Unlike some national parks out west, this is no untamed wilderness. Some 100 years ago, a clutch of the country's richest captains of industry -- chief among them John D. Rockefeller Jr. -- adopted this area as their summer playground, building enormous mansions and a network of carriage roads and stone bridges throughout the landscape in an artful melding of civilization and wilderness. It was Rockefeller and his fellow philanthropists who spearheaded the creation of Acadia National Park in 1919, the first park east of the Mississippi. Most of the mansions, for better or worse, burned in the great fire of 1947; however, the carriage roads and bridges survived, and the park was conscientiously restored to its former natural glory.

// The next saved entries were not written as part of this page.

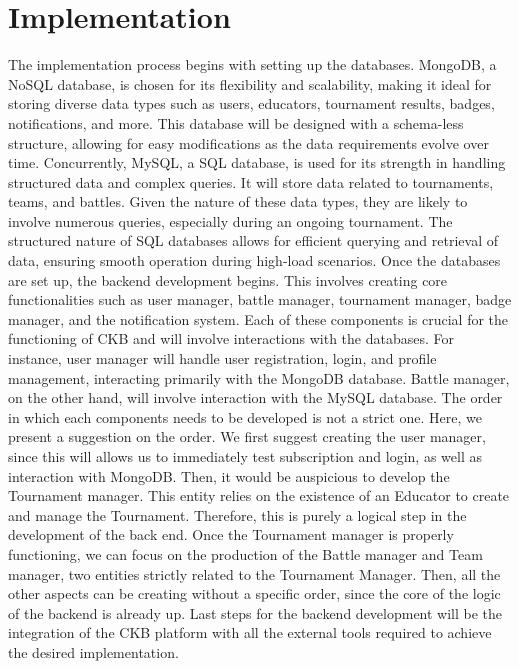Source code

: \section{Implementation}
The implementation process begins with setting up the databases. MongoDB, a NoSQL database, is chosen for its flexibility and scalability, 
making it ideal for storing diverse data types such as users, educators, tournament results, badges, notifications, and more. 
This database will be designed with a schema-less structure, allowing for easy modifications as the data requirements evolve over time.\newline
Concurrently, MySQL, a SQL database, is used for its strength in handling structured data and complex queries. 
It will store data related to tournaments, teams, and battles. Given the nature of these data types, they are likely to involve numerous queries, 
especially during an ongoing tournament. The structured nature of SQL databases allows for efficient querying and retrieval of data, 
ensuring smooth operation during high-load scenarios.\newline
Once the databases are set up, the backend development begins. 
This involves creating core functionalities such as user manager, battle manager, tournament manager, badge manager, and the notification system. 
Each of these components is crucial for the functioning of CKB and will involve interactions with the databases. 
For instance, user manager will handle user registration, login, and profile management, interacting primarily with the MongoDB database. 
Battle manager, on the other hand, will involve interaction with the MySQL database. The order in which each components needs to be developed is not a strict one. 
Here, we present a suggestion on the order.\newline
We first suggest creating the user manager, since this will allows us to immediately test subscription and login, as well as interaction with MongoDB. 
Then, it would be auspicious to develop the Tournament manager. This entity relies on the existence of an Educator to create and manage the Tournament. 
Therefore, this is purely a logical step in the development of the back end. 
Once the Tournament manager is properly functioning, we can focus on the production of the Battle manager and Team manager, two entities strictly related to the 
Tournament Manager. Then, all the other aspects can be creating without a specific order, since the core of the logic of the backend is already up.\newline
Last steps for the backend development will be the integration of the CKB platform with all the external tools required to achieve the desired implementation. 

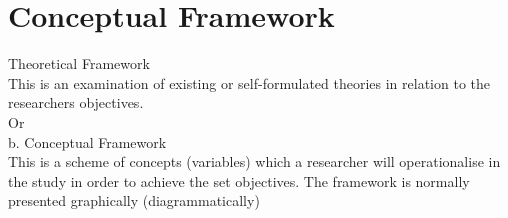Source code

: \section{Conceptual Framework}

Theoretical Framework\\
This is an examination of existing or self-formulated theories in relation to the researchers objectives.\\
Or\\
b. Conceptual Framework\\
This is a scheme of concepts (variables) which a researcher will operationalise in the study in order to achieve the set objectives. The framework is normally presented graphically (diagrammatically)
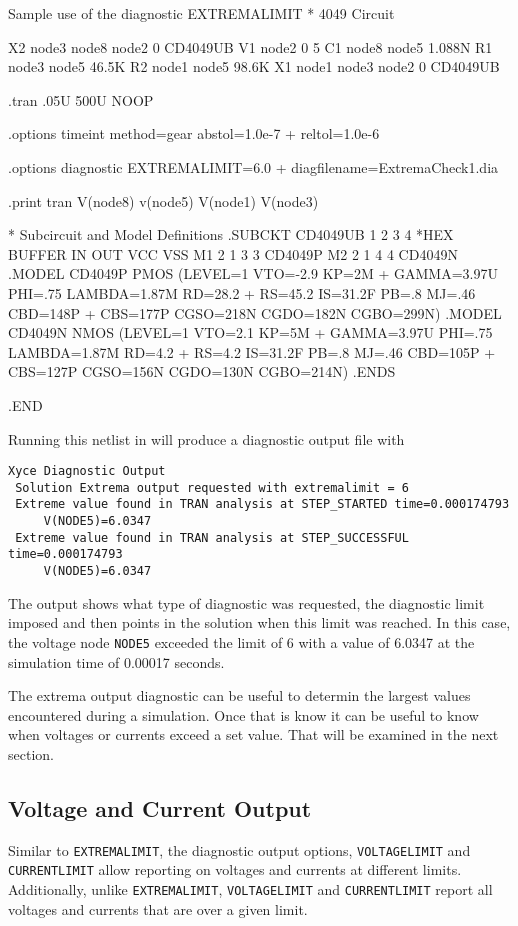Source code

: \begin{NetlistFigure}{Sample use of the diagnostic EXTREMALIMIT}
* 4049 Circuit

X2 node3 node8 node2 0 CD4049UB
V1 node2 0 5
C1 node8 node5 1.088N
R1 node3 node5 46.5K
R2 node1 node5 98.6K
X1 node1 node3 node2 0 CD4049UB

.tran .05U 500U NOOP

.options timeint method=gear abstol=1.0e-7 
+ reltol=1.0e-6

.options diagnostic EXTREMALIMIT=6.0 
+ diagfilename=ExtremaCheck1.dia

.print tran V(node8) v(node5) V(node1) V(node3)

* Subcircuit and Model Definitions
.SUBCKT CD4049UB 1  2   3   4
*HEX BUFFER    IN OUT VCC VSS
M1 2 1 3 3 CD4049P
M2 2 1 4 4 CD4049N
.MODEL CD4049P PMOS (LEVEL=1 VTO=-2.9 KP=2M 
+ GAMMA=3.97U PHI=.75 LAMBDA=1.87M RD=28.2 
+ RS=45.2 IS=31.2F PB=.8 MJ=.46 CBD=148P 
+ CBS=177P CGSO=218N CGDO=182N CGBO=299N)
.MODEL CD4049N NMOS (LEVEL=1 VTO=2.1 KP=5M 
+ GAMMA=3.97U PHI=.75 LAMBDA=1.87M RD=4.2 
+ RS=4.2 IS=31.2F PB=.8 MJ=.46 CBD=105P 
+ CBS=127P CGSO=156N CGDO=130N CGBO=214N)
.ENDS

.END
\end{NetlistFigure}

Running this netlist in \Xyce{} will produce a diagnostic output file with 
\begin{verbatim}
Xyce Diagnostic Output
 Solution Extrema output requested with extremalimit = 6
 Extreme value found in TRAN analysis at STEP_STARTED time=0.000174793
     V(NODE5)=6.0347
 Extreme value found in TRAN analysis at STEP_SUCCESSFUL time=0.000174793
     V(NODE5)=6.0347
\end{verbatim}

The output shows what type of diagnostic was requested, the diagnostic limit imposed
and then points in the solution when this limit was reached.  In this case, the 
voltage node \texttt{NODE5} exceeded the limit of 6 with a value of 6.0347 at the 
simulation time of 0.00017 seconds.

The extrema output diagnostic can be useful to determin the largest values encountered
during a simulation.  Once that is know it can be useful to know when voltages or 
currents exceed a set value.  That will be examined in the next section.

\subsection{Voltage and Current Output}
Similar to \texttt{EXTREMALIMIT}, the diagnostic output options, \texttt{VOLTAGELIMIT} and
\texttt{CURRENTLIMIT} allow reporting on voltages and currents at different limits.  Additionally,
unlike \texttt{EXTREMALIMIT}, \texttt{VOLTAGELIMIT} and \texttt{CURRENTLIMIT} report all 
voltages and currents that are over a given limit.  

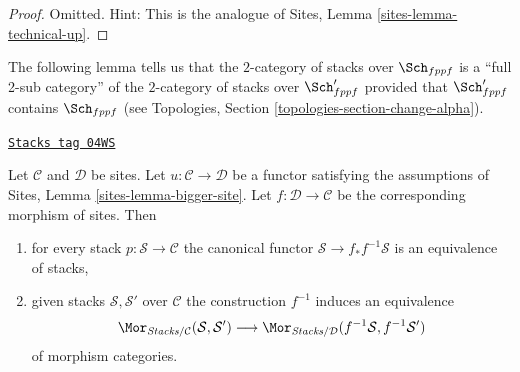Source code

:\begin{proof}
Omitted. Hint:
This is the analogue of Sites, Lemma \ref{sites-lemma-technical-up}.
\end{proof}

The following lemma tells us that the $2$-category of stacks
over $\Sch_{fppf}$ is a ``full 2-sub category'' of the
$2$-category of stacks over $\Sch'_{fppf}$ provided that
$\Sch'_{fppf}$ contains $\Sch_{fppf}$ (see
Topologies, Section \ref{topologies-section-change-alpha}).

\begin{lemma}
\label{stacks-lemma-bigger-site}
\href{https://stacks.math.columbia.edu/tag/04WS}{\texttt{Stacks tag 04WS}}

Let $\mathcal{C}$ and $\mathcal{D}$ be sites.
Let $u : \mathcal{C} \to \mathcal{D}$ be a functor satisfying the
assumptions of
Sites, Lemma \ref{sites-lemma-bigger-site}.
Let $f : \mathcal{D} \to \mathcal{C}$ be the corresponding
morphism of sites. Then
\begin{enumerate}
\item for every stack $p : \mathcal{S} \to \mathcal{C}$ the
canonical functor $\mathcal{S} \to f_*f^{-1}\mathcal{S}$ is
an equivalence of stacks,
\item given stacks $\mathcal{S}, \mathcal{S}'$ over $\mathcal{C}$
the construction $f^{-1}$
induces an equivalence
$$
\Mor_{\textit{Stacks}/\mathcal{C}}(\mathcal{S}, \mathcal{S}')
\longrightarrow
\Mor_{\textit{Stacks}/\mathcal{D}}(f^{-1}\mathcal{S}, f^{-1}\mathcal{S}')
$$
of morphism categories.
\end{enumerate}
\end{lemma}


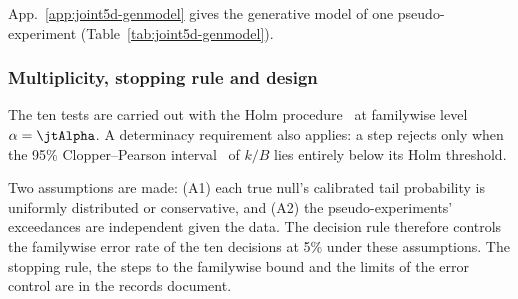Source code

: App.~\ref{app:joint5d-genmodel} gives the generative model of one pseudo-experiment (Table~\ref{tab:joint5d-genmodel}).

\subsubsection{Multiplicity, stopping rule and design}
\label{sec:joint5d-frozen}

The ten tests are carried out with the Holm procedure~\cite{Holm:1979} at familywise level $\alpha=\jtAlpha$. A determinacy requirement also applies: a step rejects only when the 95\% Clopper--Pearson interval~\cite{Clopper:1934} of $k/B$ lies entirely below its Holm threshold.

Two assumptions are made: (A1) each true null's calibrated tail probability is uniformly distributed or conservative, and (A2) the pseudo-experiments' exceedances are independent given the data. The decision rule therefore controls the familywise error rate of the ten decisions at 5\% under these assumptions. The stopping rule, the steps to the familywise bound and the limits of the error control are in the records document.

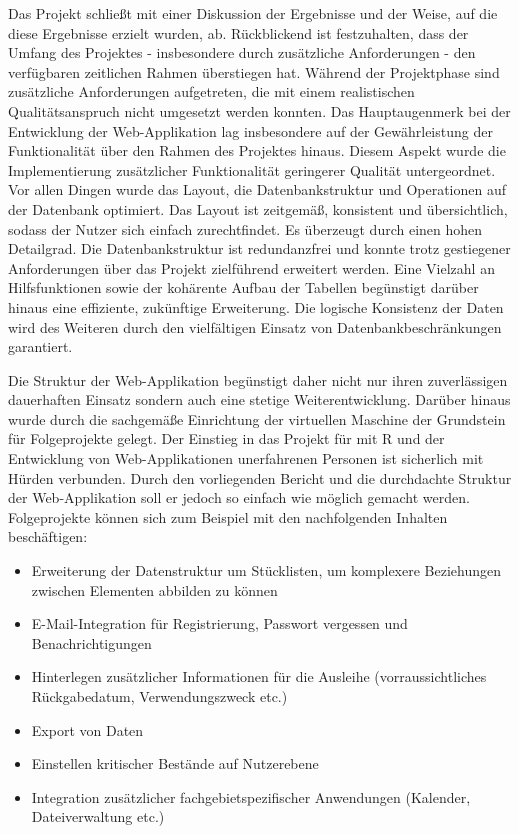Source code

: \documentclass[
]{article}
\providecommand{\tightlist}{%
  \setlength{\itemsep}{0pt}\setlength{\parskip}{0pt}}
\begin{document}
Das Projekt schließt mit einer Diskussion der Ergebnisse und der Weise, auf die diese Ergebnisse erzielt wurden, ab. Rückblickend ist festzuhalten, dass der Umfang des Projektes - insbesondere durch zusätzliche Anforderungen - den verfügbaren zeitlichen Rahmen überstiegen hat. Während der Projektphase sind zusätzliche Anforderungen aufgetreten, die mit einem realistischen Qualitätsanspruch nicht umgesetzt werden konnten. Das Hauptaugenmerk bei der Entwicklung der Web-Applikation lag insbesondere auf der Gewährleistung der Funktionalität über den Rahmen des Projektes hinaus. Diesem Aspekt wurde die Implementierung zusätzlicher Funktionalität geringerer Qualität untergeordnet. Vor allen Dingen wurde das Layout, die Datenbankstruktur und Operationen auf der Datenbank optimiert. Das Layout ist zeitgemäß, konsistent und übersichtlich, sodass der Nutzer sich einfach zurechtfindet. Es überzeugt durch einen hohen Detailgrad. Die Datenbankstruktur ist redundanzfrei und konnte trotz gestiegener Anforderungen über das Projekt zielführend erweitert werden. Eine Vielzahl an Hilfsfunktionen sowie der kohärente Aufbau der Tabellen begünstigt darüber hinaus eine effiziente, zukünftige Erweiterung. Die logische Konsistenz der Daten wird des Weiteren durch den vielfältigen Einsatz von Datenbankbeschränkungen garantiert.

Die Struktur der Web-Applikation begünstigt daher nicht nur ihren zuverlässigen dauerhaften Einsatz sondern auch eine stetige Weiterentwicklung. Darüber hinaus wurde durch die sachgemäße Einrichtung der virtuellen Maschine der Grundstein für Folgeprojekte gelegt. Der Einstieg in das Projekt für mit R und der Entwicklung von Web-Applikationen unerfahrenen Personen ist sicherlich mit Hürden verbunden. Durch den vorliegenden Bericht und die durchdachte Struktur der Web-Applikation soll er jedoch so einfach wie möglich gemacht werden. Folgeprojekte können sich zum Beispiel mit den nachfolgenden Inhalten beschäftigen:

\begin{itemize}
\tightlist
\item
  Erweiterung der Datenstruktur um Stücklisten, um komplexere Beziehungen zwischen Elementen abbilden zu können
\item
  E-Mail-Integration für Registrierung, Passwort vergessen und Benachrichtigungen
\item
  Hinterlegen zusätzlicher Informationen für die Ausleihe (vorraussichtliches Rückgabedatum, Verwendungszweck etc.)
\item
  Export von Daten
\item
  Einstellen kritischer Bestände auf Nutzerebene
\item
  Integration zusätzlicher fachgebietspezifischer Anwendungen (Kalender, Dateiverwaltung etc.)
\end{itemize}
\end{document}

Over the years, Acadia has developed into a family vacation land with something for every age group and taste. The center of action is Bar Harbor, a resort town full of T-shirt shops, motels, and ice cream parlors that metastasizes in population every summer. The town is ideally suited for families, with countless diversions and family-friendly restaurants and lodgings, as well as a downtown ready made for strolling on soft summer nights. It's a ready antidote for kids overwhelmed by too much of the great outdoors who need a little jolt of civilization or just good, unpretentious fun. The two other population centers on the island are much quieter -- Northeast Harbor and Southwest Harbor. They are yachting anchorages with a complement of upscale restaurants and boutiques, while Bass Harbor retains the character of a traditional lobstering village.